Species, reference genomic information, target area information (coordinates, gene names or gene numbers, etc.) are needed. If only coordinate information is provided, it should be provided in the form of a table. If the gene name is provided, it is best to have the official name of NCBI and the corresponding gene number. Multiple target areas may overlap without affecting subsequent design and analysis. After the design is completed, the final regional information will be returned to the customer for confirmation. The target area supports a maximum of 200Mb. After providing the gene name, company will help customers find specific regions of the gene, such as exons, UTR, and so on. If you want to capture several or all of them, you need to indicate.
14. Can the conventional species or new species genomes, imperfect or much-error genome be used for exon capture sequencing?
Yes, the capture sequencing platform has no species restriction, as long as genomic sequence information and target region information are available. Capture sequencing design can be performed even if the reference genome of the species is new, inaccurate, or even very different. Correspondingly, the captured probes are designed according to the sequence provided by the customer, so the accuracy of the results cannot be fully guaranteed.
15. Can the degradation sample be used for post-library construction? What is the impact on subsequent data and analysis?
If the degradation of the sample is very serious, it is not recommended to build the database. The success rate of the database is low. If the sample is seriously degraded, the impact of constructing the exon library will be low, the effective data volume is low, and the properly mapped will be low.
16. What is the impact of viscosity sample, pore impurity contamination and RNA contamination on library construction? What is the success rate?
Slight protein contamination has little effect on the library construction, but if the protein or other impurities are seriously polluted, it will affect the quantification, and the enzyme efficiency in the database, which will reduce the success rate of the database; RNA pollution mainly affects the sample quantification and the sorting of DNA in the database. Therefore, if there is RNA contamination, RNA digestion is recommended when the total amount and quality of the sample are appropriate.
17. Can a tissue be co-extracted with DNA and RNA? What is the extraction method?
Co-extraction can be performed; there are generally two methods for co-extraction, one is to divide the tissue into two parts, each for DNA and RNA extraction; the other is to use the DNA/RNA co-extraction kit for extraction, but generally degradation of DNA and RNA is likely to happy after extraction.
18. What is the reason for the low DNA extraction yield of FFPE samples?
FFPE samples are generally stored for many years, and they have been seriously degraded by formaldehyde; and FFPE samples are generally precious, and the number of samples sent is less.

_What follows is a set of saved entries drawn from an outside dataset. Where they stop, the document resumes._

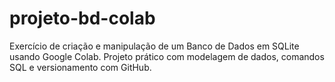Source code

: # projeto-bd-colab
Exercício de criação e manipulação de um Banco de Dados em SQLite usando Google Colab. Projeto prático com modelagem de dados, comandos SQL e versionamento com GitHub.
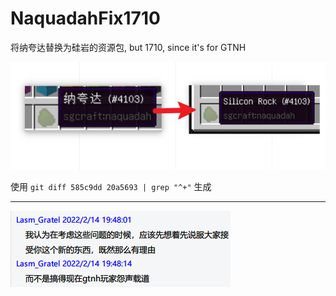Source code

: # NaquadahFix1710
将纳夸达替换为硅岩的资源包, but 1710, since it's for GTNH

![](docs/2.png)

使用 `git diff 585c9dd 20a5693 | grep "^+"` 生成

---
![](docs/1.png)

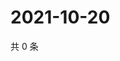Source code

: # 2021-10-20

共 0 条

<!-- BEGIN WEIBO -->
<!-- 最后更新时间 Wed Oct 20 2021 13:12:46 GMT+0800 (China Standard Time) -->

<!-- END WEIBO -->
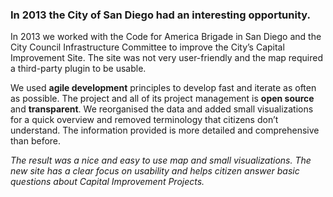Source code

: ---
---
### In 2013 the City of San Diego **had an interesting opportunity**.

In 2013 we worked with the Code for America Brigade in San Diego and the City Council Infrastructure Committee to improve the City’s Capital Improvement Site. The site was not very user-friendly and the map required a third-party plugin to be usable.  

We used **agile development** principles to develop fast and iterate as often as possible. The project and all of its project management is **open source** and **transparent**. We reorganised the data and added small visualizations for a quick overview and removed terminology that citizens don’t understand. The information provided is more detailed and comprehensive than before.  

*The result was a nice and easy to use map and small visualizations. The new site has a clear focus on usability and helps citizen answer basic questions about Capital Improvement Projects.*
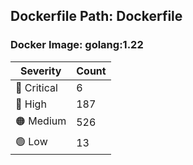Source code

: ## Dockerfile Path: Dockerfile

### Docker Image: golang:1.22
| Severity | Count |
|----------|-------|
| 🛑 Critical | 6 |
| 🔴 High | 187 |
| 🟠 Medium | 526 |
| 🟢 Low | 13 |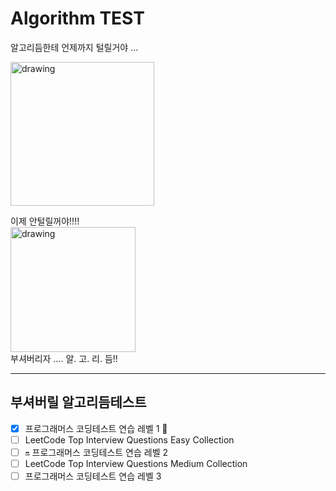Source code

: # Algorithm TEST
알고리듬한테 언제까지 털릴거야 ...

<img src="https://media.giphy.com/media/7SF5scGB2AFrgsXP63/giphy.gif" alt="drawing" width="230"/>
  
이제 안털릴꺼야!!!!   
<img src="https://media.giphy.com/media/l2Sq1cZMApXtuEHJK/giphy.gif" alt="drawing" width="200"/>  
부셔버리자 .... 알. 고. 리. 듬!!  

---
## 부셔버릴 알고리듬테스트

- [x] 프로그래머스 코딩테스트 연습 레벨 1 🎉
- [ ] LeetCode Top Interview Questions Easy Collection 
- [ ] `🔛` 프로그래머스 코딩테스트 연습 레벨 2 
- [ ] LeetCode Top Interview Questions Medium Collection
- [ ] 프로그래머스 코딩테스트 연습 레벨 3
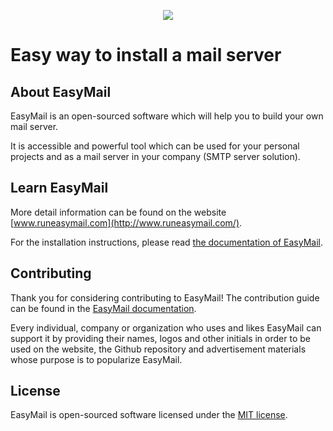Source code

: <p align="center"><a href="http://www.runeasymail.com/" target="_blank"><img src="https://raw.githubusercontent.com/runeasymail/easymail/master/resources/easymail-logo.png"></a></p>

# Easy way to install a mail server

## About EasyMail
EasyMail is an open-sourced software which will help you to build your own mail server.

It is accessible and powerful tool which can be used for your personal projects and as a mail server in your company (SMTP server solution).

## Learn EasyMail
More detail information can be found on the website [www.runeasymail.com](http://www.runeasymail.com/).

For the installation instructions, please read [the documentation of EasyMail](http://www.runeasymail.com/master/installation).

## Contributing
Thank you for considering contributing to EasyMail! The contribution guide can be found in the [EasyMail documentation](http://www.runeasymail.com/master/contribution-guide).

Every individual, company or organization who uses and likes EasyMail can support it by providing their names, logos and other initials in order to be used on the website, the Github repository and advertisement materials whose purpose is to popularize EasyMail.

## License
EasyMail is open-sourced software licensed under the [MIT license](https://github.com/runeasymail/easymail/blob/master/LICENSE).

19. What is the difference between cfDNA and ctDNA?
cfDNA (cell free DNA) is a free DNA in the blood. It is released from the normal cells of the body or the rupture of white blood cells. It is harmless to the body and will soon be cleaned by itself. ctDNA (circulating tumor DNA) is the rupture of tumor cells. Free DNA released into the blood can be used as a highly specific tumor marker.
20. How to separate plasma samples when extracting cf/ctDNA?
Collect 5 mL of peripheral blood (usually in the morning), quickly transfer to the EDTA anticoagulant tube, carefully invert and mix (prevent hemolysis); run internal plasma separation within 1 hour (at room temperature) or 2 hours (at 4 °C): Centrifuge at 1000 rpm for 10 minutes at 4 °C, carefully pipette the plasma to a clean 1.5 mL EP tube (not to suck white blood cells during pipetting), then centrifuge at 12,000 rpm for 10 minutes at 4 °C to remove residual cells or debris, and carefully absorb the required supernatant volume into a new dispensing EP tube, mark with an oily marker, and store in an ultra-low refrigerator at -80 °C to avoid repeated freezing and thawing, and transport samples with dry ice.